# Poly vs Steel Cutting edge



## sdubfid (Dec 13, 2008)

I've done some searching and everybody is raving about the poly cutting edges.

I've worn through 1 half of my steel cutting edge and I've had the plow for 6 days. Is this normal? I have it set so the pucks are ven with the blade height so it scrapes more snow off. 

Will a poly blade last longer than steel?

It is a 2008 Can-Am Outlander 650 with 54" Can-Am Blade.


----------



## skywagon (Nov 13, 2008)

sdubfid;688346 said:


> I've done some searching and everybody is raving about the poly cutting edges.
> 
> I've worn through 1 half of my steel cutting edge and I've had the plow for 6 days. Is this normal? I have it set so the pucks are ven with the blade height so it scrapes more snow off.
> 
> ...


My 5th season on two 1 1/4 in thick poly scrapers with no wear whatso ever.Bwetter yet they do not tear up the customers driveways.
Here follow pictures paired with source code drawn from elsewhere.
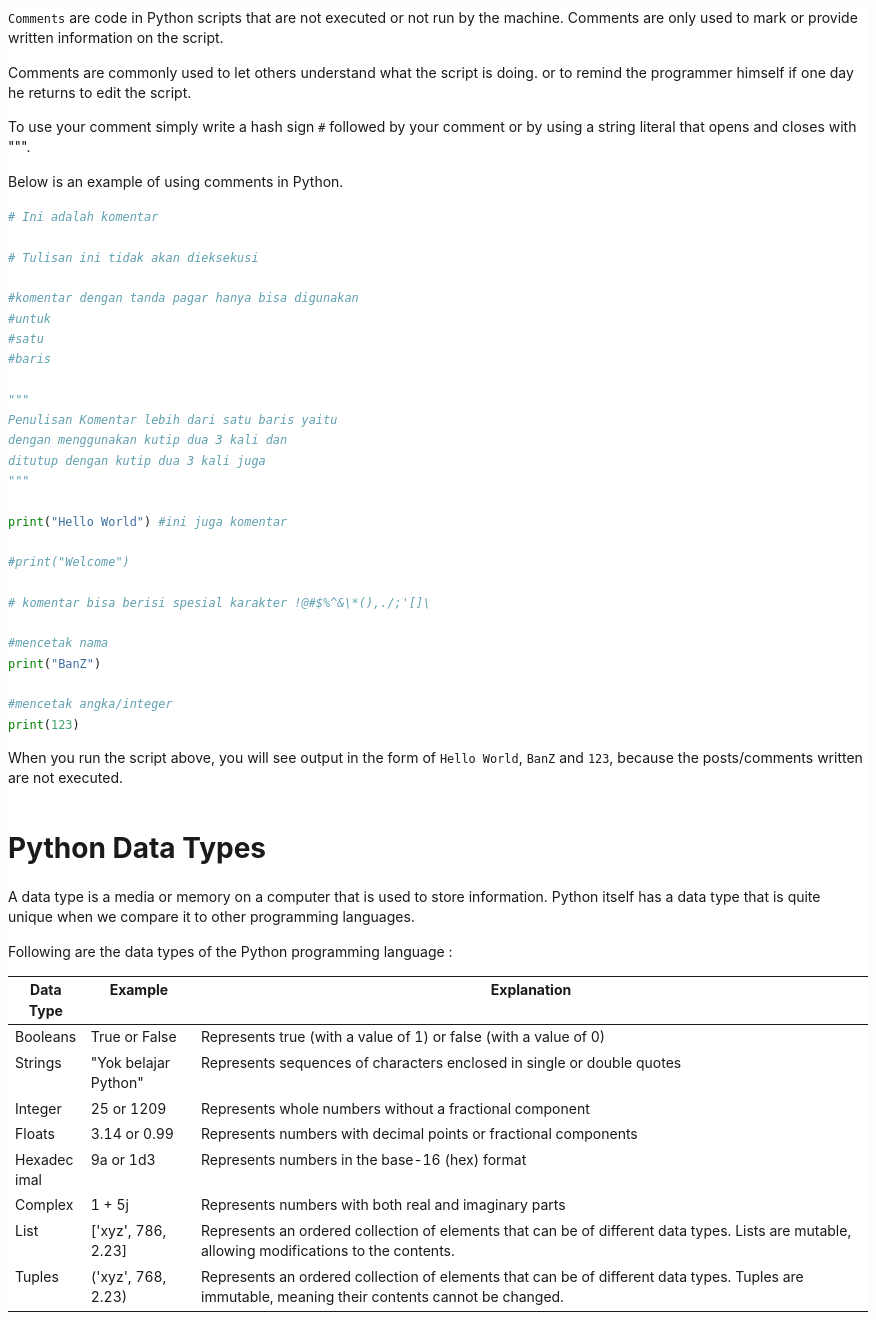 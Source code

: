 `Comments` are code in Python scripts that are not executed or not run by the machine. Comments are only used to mark or provide written information on the script.

Comments are commonly used to let others understand what the script is doing. or to remind the programmer himself if one day he returns to edit the script.

To use your comment simply write a hash sign `#` followed by your comment or by using a string literal that opens and closes with """.

Below is an example of using comments in Python.

```python
# Ini adalah komentar

# Tulisan ini tidak akan dieksekusi

#komentar dengan tanda pagar hanya bisa digunakan
#untuk
#satu
#baris

"""
Penulisan Komentar lebih dari satu baris yaitu
dengan menggunakan kutip dua 3 kali dan
ditutup dengan kutip dua 3 kali juga
"""

print("Hello World") #ini juga komentar

#print("Welcome")

# komentar bisa berisi spesial karakter !@#$%^&\*(),./;'[]\

#mencetak nama
print("BanZ")

#mencetak angka/integer
print(123)
```

When you run the script above, you will see output in the form of `Hello World`, `BanZ` and `123`, because the posts/comments written are not executed.

# Python Data Types

A data type is a media or memory on a computer that is used to store information.
Python itself has a data type that is quite unique when we compare it to other programming languages.

Following are the data types of the Python programming language :

| Data Type     | Example                  | Explanation                                                |
|---------------|--------------------------|------------------------------------------------------------|
| Booleans      | True or False            | Represents true (with a value of 1) or false (with a value of 0)                                               |
| Strings       | "Yok belajar Python"     | Represents sequences of characters enclosed in single or double quotes                                        |
| Integer       | 25 or 1209               | Represents whole numbers without a fractional component                                                       |
| Floats        | 3.14 or 0.99             | Represents numbers with decimal points or fractional components                                               |
| Hexadecimal   | 9a or 1d3                | Represents numbers in the base-16 (hex) format                                                               |
| Complex       | 1 + 5j                   | Represents numbers with both real and imaginary parts                                                       |
| List          | ['xyz', 786, 2.23]       | Represents an ordered collection of elements that can be of different data types. Lists are mutable, allowing modifications to the contents.  |
| Tuples        | ('xyz', 768, 2.23)       | Represents an ordered collection of elements that can be of different data types. Tuples are immutable, meaning their contents cannot be changed. | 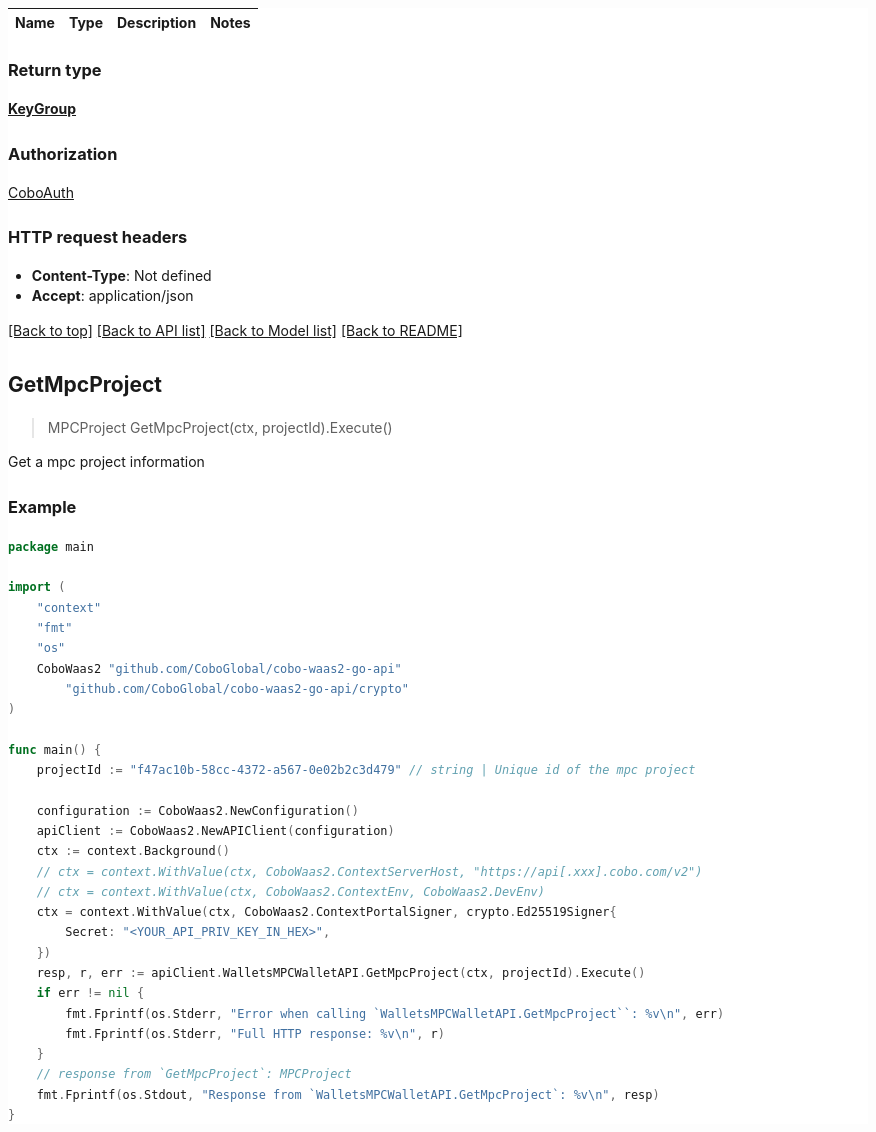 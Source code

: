 
Name | Type | Description  | Notes
------------- | ------------- | ------------- | -------------



### Return type

[**KeyGroup**](KeyGroup.md)

### Authorization

[CoboAuth](../README.md#CoboAuth)

### HTTP request headers

- **Content-Type**: Not defined
- **Accept**: application/json

[[Back to top]](#) [[Back to API list]](../README.md#documentation-for-api-endpoints)
[[Back to Model list]](../README.md#documentation-for-models)
[[Back to README]](../README.md)


## GetMpcProject

> MPCProject GetMpcProject(ctx, projectId).Execute()

Get a mpc project information



### Example

```go
package main

import (
	"context"
	"fmt"
	"os"
	CoboWaas2 "github.com/CoboGlobal/cobo-waas2-go-api"
        "github.com/CoboGlobal/cobo-waas2-go-api/crypto"
)

func main() {
	projectId := "f47ac10b-58cc-4372-a567-0e02b2c3d479" // string | Unique id of the mpc project

	configuration := CoboWaas2.NewConfiguration()
	apiClient := CoboWaas2.NewAPIClient(configuration)
	ctx := context.Background()
	// ctx = context.WithValue(ctx, CoboWaas2.ContextServerHost, "https://api[.xxx].cobo.com/v2")
	// ctx = context.WithValue(ctx, CoboWaas2.ContextEnv, CoboWaas2.DevEnv)
	ctx = context.WithValue(ctx, CoboWaas2.ContextPortalSigner, crypto.Ed25519Signer{
		Secret: "<YOUR_API_PRIV_KEY_IN_HEX>",
	})
	resp, r, err := apiClient.WalletsMPCWalletAPI.GetMpcProject(ctx, projectId).Execute()
	if err != nil {
		fmt.Fprintf(os.Stderr, "Error when calling `WalletsMPCWalletAPI.GetMpcProject``: %v\n", err)
		fmt.Fprintf(os.Stderr, "Full HTTP response: %v\n", r)
	}
	// response from `GetMpcProject`: MPCProject
	fmt.Fprintf(os.Stdout, "Response from `WalletsMPCWalletAPI.GetMpcProject`: %v\n", resp)
}
```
Some say they do not scrape down like steel but we find they are just as good as steel.

http://i261.photobucket.com/albums/ii60/skywagon12/myplowGary-2.jpg

http://i261.photobucket.com/albums/ii60/skywagon12/IMG_0687.jpg

http://www.rubbercal.com/Poly_Blades.html

Of course if your running on a shoestring it may not be for you as they are rather expensive but will last a lifetime, I do not know what a stock steel scraper cost but you will only buy one poly. the big highway plows have gone to these poly and rave about them and it saves the roads lol. With poly you can throw the shoes away.


----------



## Bozeman (Nov 19, 2004)

My poly blade was wearing well it just would jump up when I hit ice chunks. The steel blades just don't seem to bounce up as bad. I do think the poly will wear a lot longer though. I do about 2 miles of sidewalk though so I need something that will get up frozen footprints and as much ice a possible. I switched over to "AR" steel blades and they don't wear down at all. It's the same metal that is used on grader blades. It cost me about $45 dollars but for what I use it for it's well worth the money.


----------



## Chiefmorton (Dec 28, 2008)

Where's the best place to buy a u-edge? I'm new here so you'll have to overlook me for awhile.


----------



## skywagon (Nov 13, 2008)

Chiefmorton;693306 said:


> Where's the best place to buy a u-edge? I'm new here so you'll have to overlook me for awhile.


http://www.rubbercal.com/Poly_Blades.html

http://i261.photobucket.com/albums/ii60/skywagon12/IMG_0687.jpg


----------



## Chiefmorton (Dec 28, 2008)

skywagon;693322 said:


> http://www.rubbercal.com/Poly_Blades.html
> 
> http://i261.photobucket.com/albums/ii60/skywagon12/IMG_0687.jpg


Thanks for the quick reply, I'll check'em out.


----------



## snowman55 (Nov 20, 2007)

I weld on used truck cutting edges last for years


----------



## hondarecon4435 (Mar 13, 2008)

i just use a piece of 2 inch flatbar


----------



## BTM Lawn (Dec 27, 2008)

I prefer 3 inch


----------